(Supplied material)
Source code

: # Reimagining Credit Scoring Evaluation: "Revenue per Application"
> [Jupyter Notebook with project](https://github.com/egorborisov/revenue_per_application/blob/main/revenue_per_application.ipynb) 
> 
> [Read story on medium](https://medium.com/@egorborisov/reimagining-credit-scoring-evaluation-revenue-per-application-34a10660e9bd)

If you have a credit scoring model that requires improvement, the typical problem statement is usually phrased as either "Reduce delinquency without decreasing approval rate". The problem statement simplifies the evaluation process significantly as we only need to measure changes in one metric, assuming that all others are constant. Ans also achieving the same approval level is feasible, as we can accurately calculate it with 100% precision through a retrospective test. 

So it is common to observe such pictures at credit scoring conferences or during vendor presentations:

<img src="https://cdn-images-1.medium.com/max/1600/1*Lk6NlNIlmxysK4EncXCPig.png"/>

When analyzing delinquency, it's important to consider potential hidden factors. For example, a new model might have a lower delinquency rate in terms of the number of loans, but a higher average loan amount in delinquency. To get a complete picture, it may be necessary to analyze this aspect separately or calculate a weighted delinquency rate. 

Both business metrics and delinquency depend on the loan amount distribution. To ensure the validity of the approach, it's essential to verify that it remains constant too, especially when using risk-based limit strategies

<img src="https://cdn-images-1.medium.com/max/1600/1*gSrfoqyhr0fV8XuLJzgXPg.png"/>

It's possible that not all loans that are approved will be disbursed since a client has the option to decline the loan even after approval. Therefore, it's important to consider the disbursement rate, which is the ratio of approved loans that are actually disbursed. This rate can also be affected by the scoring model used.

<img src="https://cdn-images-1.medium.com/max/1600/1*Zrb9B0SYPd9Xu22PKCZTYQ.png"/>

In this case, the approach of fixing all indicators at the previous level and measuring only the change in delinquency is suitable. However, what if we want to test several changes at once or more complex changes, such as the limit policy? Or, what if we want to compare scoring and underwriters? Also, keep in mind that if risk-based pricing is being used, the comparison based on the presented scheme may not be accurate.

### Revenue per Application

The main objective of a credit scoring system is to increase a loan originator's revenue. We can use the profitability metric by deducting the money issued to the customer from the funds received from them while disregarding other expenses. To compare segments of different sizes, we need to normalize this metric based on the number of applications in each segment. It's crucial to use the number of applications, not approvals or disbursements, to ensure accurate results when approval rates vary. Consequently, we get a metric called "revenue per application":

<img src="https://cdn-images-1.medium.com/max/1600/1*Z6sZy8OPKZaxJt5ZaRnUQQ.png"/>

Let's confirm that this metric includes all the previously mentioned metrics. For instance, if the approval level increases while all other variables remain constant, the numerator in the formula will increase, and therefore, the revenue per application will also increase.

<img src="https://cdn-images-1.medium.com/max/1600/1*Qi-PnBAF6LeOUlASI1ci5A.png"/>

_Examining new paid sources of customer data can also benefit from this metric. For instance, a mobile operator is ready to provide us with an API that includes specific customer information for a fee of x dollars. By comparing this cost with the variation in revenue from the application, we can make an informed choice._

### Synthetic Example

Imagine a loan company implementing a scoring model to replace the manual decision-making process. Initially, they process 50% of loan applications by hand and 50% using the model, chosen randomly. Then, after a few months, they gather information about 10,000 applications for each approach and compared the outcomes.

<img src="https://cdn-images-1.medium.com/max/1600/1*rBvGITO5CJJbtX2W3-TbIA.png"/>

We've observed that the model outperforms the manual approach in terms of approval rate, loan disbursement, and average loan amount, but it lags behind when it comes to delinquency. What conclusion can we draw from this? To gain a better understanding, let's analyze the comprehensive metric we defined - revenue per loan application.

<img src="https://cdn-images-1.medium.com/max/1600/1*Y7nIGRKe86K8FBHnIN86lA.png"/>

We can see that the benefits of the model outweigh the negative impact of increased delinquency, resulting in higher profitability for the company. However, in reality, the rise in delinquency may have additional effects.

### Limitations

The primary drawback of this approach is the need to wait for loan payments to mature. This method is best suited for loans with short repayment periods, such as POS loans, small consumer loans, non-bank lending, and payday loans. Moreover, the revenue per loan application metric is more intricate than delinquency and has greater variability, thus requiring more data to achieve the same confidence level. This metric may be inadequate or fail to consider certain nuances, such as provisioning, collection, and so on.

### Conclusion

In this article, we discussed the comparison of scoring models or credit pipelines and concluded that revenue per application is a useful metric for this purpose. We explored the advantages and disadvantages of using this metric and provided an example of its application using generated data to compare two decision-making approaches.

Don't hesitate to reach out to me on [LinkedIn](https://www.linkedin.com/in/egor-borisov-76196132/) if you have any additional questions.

(What this task involves)
Only lines with the word "egorborisov" should be collected from the material.

(Solution to this exercise)
> [Jupyter Notebook with project](https://github.com/egorborisov/revenue_per_application/blob/main/revenue_per_application.ipynb) 
> [Read story on medium](https://medium.com/@egorborisov/reimagining-credit-scoring-evaluation-revenue-per-application-34a10660e9bd)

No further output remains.